The official, Philip Banks III, the NYPD’s chief of department from 2013 until his 2014 resignation, declared on his final city financial disclosure form that for 2014 he received income totaling $250,000 to $499,999.99 from JSR Capital, run by Jona Rechnitz, a real estate investor.
Rechnitz and Jeremy Reichberg have emerged as subjects of the FBI investigation which, according to law enforcement sources and news reports, is focused on possible corruption among some high-ranking NYPD brass. Banks and city correction union head Norman Seabrook went on trips to Israel with Rechnitz and Reichberg, who picked up some of their expenses, the sources said.
Banks’ financial disclosure form didn’t spell out what investment vehicle was used by JSR Capital — spelled “JSR Capitol” on the document — to earn him nearly a half million dollars. It couldn’t be determined if the payment reflected a return of the initial principal or just earnings on the investment. The form allows city workers to give a range of values rather than the exact amount.
JSR Capital’s web site said the firm deals in real estate investments and management. The investment firm owns a number of units in the Apthorpe Condominium on Park Avenue, according to its web site.
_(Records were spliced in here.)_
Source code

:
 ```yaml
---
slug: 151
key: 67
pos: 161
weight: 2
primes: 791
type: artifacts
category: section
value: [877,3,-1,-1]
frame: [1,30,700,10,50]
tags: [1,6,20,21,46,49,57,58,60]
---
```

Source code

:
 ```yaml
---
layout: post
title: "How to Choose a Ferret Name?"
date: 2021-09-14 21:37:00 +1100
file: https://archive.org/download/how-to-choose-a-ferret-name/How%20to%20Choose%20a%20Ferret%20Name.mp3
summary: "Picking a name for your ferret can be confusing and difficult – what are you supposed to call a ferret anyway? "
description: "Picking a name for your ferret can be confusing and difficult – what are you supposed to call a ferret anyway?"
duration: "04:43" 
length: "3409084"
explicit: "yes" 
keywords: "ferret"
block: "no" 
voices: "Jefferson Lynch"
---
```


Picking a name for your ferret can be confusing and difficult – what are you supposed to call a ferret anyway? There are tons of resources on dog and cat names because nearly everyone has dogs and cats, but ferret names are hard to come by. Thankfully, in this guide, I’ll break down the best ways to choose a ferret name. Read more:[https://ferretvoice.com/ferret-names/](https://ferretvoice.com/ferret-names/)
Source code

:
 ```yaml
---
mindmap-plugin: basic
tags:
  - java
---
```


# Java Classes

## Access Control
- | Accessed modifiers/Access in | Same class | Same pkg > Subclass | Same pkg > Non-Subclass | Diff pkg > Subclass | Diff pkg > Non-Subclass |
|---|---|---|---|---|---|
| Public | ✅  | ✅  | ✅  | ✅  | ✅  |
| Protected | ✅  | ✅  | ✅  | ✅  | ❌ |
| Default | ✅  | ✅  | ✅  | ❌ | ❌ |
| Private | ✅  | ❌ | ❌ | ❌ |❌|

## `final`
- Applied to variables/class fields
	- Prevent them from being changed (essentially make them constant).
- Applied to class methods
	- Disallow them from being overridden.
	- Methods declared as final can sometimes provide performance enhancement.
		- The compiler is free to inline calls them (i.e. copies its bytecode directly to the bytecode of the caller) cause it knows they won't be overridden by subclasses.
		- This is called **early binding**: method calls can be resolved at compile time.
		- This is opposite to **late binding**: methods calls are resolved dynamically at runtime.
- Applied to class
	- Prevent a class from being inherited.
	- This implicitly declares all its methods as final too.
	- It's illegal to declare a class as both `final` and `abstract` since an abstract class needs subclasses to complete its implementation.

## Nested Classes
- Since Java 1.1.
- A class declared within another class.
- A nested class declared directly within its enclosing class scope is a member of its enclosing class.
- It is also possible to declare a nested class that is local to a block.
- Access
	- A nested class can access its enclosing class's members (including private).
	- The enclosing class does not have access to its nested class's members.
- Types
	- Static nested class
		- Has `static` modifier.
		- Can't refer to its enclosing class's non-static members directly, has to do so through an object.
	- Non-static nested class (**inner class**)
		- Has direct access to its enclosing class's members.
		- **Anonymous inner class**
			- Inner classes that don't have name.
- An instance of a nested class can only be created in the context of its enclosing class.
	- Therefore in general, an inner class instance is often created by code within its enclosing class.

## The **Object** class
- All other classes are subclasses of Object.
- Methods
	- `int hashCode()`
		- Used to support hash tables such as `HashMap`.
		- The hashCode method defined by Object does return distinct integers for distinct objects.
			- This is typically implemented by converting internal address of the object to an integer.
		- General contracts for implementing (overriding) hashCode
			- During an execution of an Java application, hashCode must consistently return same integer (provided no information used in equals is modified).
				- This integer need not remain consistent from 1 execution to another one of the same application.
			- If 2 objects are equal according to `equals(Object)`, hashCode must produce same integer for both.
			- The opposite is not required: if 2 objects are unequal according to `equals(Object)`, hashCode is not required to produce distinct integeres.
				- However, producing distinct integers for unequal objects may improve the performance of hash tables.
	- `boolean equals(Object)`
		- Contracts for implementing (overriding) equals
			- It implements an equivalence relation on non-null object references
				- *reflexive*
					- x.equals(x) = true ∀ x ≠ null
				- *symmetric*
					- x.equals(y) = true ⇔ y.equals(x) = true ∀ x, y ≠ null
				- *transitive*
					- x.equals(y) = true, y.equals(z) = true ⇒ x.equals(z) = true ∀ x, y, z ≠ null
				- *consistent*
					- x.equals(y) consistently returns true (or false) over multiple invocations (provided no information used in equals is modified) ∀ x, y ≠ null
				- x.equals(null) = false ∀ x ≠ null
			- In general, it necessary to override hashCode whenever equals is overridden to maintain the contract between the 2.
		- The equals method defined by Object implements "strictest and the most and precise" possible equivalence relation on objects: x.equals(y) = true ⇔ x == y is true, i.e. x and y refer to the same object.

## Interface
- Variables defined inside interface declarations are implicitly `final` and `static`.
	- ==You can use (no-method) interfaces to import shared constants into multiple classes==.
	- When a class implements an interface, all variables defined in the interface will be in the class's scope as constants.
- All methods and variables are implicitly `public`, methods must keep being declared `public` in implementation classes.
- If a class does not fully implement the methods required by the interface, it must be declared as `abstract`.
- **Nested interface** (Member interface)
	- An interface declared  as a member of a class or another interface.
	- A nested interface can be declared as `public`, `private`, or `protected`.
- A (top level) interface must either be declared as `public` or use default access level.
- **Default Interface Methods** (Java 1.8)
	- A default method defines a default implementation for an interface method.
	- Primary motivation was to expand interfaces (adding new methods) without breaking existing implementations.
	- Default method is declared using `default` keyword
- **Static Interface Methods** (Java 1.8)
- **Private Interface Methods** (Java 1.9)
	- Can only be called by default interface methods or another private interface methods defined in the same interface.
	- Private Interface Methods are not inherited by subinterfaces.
The report, which city employees are required to file, listed Banks’ numerous stock and mutual fund holdings. He showed an investment in Walmart stock ranging from $1,000 to $4,999, as well as other stock holdings in McDonalds and Family Dollar. Banks disclosed that he had mutual fund balances of up to $99,999 with T. Rowe Price, and at least $100,000 in the Janus Capital Group.
Banks was making about $200,000 as chief of department when he resigned. At that time, Police Commissioner William Bratton wanted to make him first deputy commissioner but Banks chose to leave the department. In addition to the JRS Capital investments, Banks stepped away with up to $499,999 in his deferred compensation accounts.
In a statement Monday, Banks’attorney, Benjamin Brafman, said that “despite all that has been printed and reported about Phil Banks, I repeat: Not one single dollar earned by Mr Banks while a member of the PD or subsequent to his retirement, is any way related to illegal or corrupt activities. All of the money invested by him or on deposit in his accounts is derived from lawfully earned income and his wife’s inheritance after her father passed away.”
Attorneys for Rechnitz and Reichberg couldn’t be reached for comment Monday. Both men have been ensnared in the current investigation, which sources said is looking into Mayor Bill de Blasio’s campaign financing and fundraising. Neither Rechnitz, Reichberg nor Banks have been accused of any crime.
Last week the probe led to the indictment of Hamlet Peralta, 36, a financially troubled restaurant owner who was charged with running a $12 million Ponzi scheme.